Double Chocolate Zucchini Bread (Muffins)
I had a great time yesterday in the kitchen making some delicious dishes. This is one great tasting bread…it has a beautiful deep chocolate color.
Makes 2 loafs
- 1 cup all purpose flour
- 1 cup whole wheat flour
- 2 tsp cinnamon
- 1/2 tsp salt
- 1 1/2 tsp baking soda
- 6 Tbsp unsweetened cocoa powder
- 1/2 cup canola oil
- 3/4 cup sugar
- 1/4 cup brown sugar
- 3 eggs
- 2 tsp vanilla
- 1/2 cup sour cream
- 3 cup grated zucchini (about 3 medium sized)
- 3/4 cup chocolate chips
Preheat oven to 350 degrees. Butter and flour 2 loaf pans and set aside.
Place flours, cinnamon, baking soda, salt, and cocoa powder in a small bowl and whisk to combine. Set aside.
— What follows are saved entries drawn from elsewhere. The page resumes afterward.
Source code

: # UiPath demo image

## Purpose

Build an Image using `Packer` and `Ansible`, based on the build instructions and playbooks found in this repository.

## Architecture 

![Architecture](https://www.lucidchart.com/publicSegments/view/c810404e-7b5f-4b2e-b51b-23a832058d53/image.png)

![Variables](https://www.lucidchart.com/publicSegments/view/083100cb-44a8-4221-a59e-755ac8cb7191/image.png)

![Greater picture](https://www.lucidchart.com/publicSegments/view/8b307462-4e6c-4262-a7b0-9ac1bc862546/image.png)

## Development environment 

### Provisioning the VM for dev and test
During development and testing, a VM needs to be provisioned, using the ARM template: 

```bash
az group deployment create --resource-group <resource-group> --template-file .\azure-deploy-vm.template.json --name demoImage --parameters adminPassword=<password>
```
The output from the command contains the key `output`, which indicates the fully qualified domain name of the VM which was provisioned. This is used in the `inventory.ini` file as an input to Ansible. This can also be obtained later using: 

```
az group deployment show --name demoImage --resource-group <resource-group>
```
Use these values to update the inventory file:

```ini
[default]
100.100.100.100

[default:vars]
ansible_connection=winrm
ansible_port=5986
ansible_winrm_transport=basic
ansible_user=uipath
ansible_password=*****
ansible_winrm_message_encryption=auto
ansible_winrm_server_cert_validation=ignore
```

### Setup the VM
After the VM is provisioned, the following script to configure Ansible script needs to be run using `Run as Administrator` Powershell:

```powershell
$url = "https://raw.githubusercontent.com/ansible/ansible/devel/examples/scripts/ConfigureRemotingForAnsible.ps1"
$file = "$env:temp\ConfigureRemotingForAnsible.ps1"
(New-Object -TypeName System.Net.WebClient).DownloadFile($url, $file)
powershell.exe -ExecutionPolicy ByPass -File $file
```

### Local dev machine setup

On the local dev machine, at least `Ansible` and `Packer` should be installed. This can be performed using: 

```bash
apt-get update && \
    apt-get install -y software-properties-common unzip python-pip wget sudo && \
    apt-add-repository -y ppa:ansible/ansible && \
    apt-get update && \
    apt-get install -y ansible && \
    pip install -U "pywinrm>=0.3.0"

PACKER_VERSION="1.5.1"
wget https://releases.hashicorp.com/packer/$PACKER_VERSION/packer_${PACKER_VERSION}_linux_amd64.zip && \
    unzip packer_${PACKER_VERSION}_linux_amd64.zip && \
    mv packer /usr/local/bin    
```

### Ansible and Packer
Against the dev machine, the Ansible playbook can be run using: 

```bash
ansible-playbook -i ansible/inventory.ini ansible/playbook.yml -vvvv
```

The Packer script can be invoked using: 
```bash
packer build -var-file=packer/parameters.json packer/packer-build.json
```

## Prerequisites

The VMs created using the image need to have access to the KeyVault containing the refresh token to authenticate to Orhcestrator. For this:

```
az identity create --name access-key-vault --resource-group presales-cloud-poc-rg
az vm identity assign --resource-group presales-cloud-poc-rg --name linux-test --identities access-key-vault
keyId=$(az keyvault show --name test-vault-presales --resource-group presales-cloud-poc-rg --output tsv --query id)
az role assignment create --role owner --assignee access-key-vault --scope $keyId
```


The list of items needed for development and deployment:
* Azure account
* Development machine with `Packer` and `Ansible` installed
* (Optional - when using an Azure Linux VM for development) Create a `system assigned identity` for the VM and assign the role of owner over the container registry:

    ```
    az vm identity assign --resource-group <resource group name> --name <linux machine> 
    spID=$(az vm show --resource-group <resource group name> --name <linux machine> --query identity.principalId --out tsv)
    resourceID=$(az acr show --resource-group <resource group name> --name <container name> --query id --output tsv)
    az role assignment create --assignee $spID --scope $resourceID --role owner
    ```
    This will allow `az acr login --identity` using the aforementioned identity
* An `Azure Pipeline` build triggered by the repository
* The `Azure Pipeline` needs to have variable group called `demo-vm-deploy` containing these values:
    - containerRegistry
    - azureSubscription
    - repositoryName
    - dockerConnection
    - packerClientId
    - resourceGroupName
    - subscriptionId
With a stand or hand mixer beat oil, white sugar, brown sugar, and eggs until combined and slightly fluffy, 1-2 minutes. Add vanilla and sour cream, mix until combined. Gently stir in the grated zucchini.
Take a spoonful of the flour mixture and stir in with the chocolate chips (that will help keep them evenly distributed).
Add the remaining flour mixture to the batter and stir just until combined. Add chocolate chips and stir to combine. Divide the batter between the two pans. (I made one large loaf and four minis to share.)
Bake in your preheated 350 degree oven for 50-60 minutes. It’s ready when a cake tester comes out clean and the top is golden brown and slightly cracked.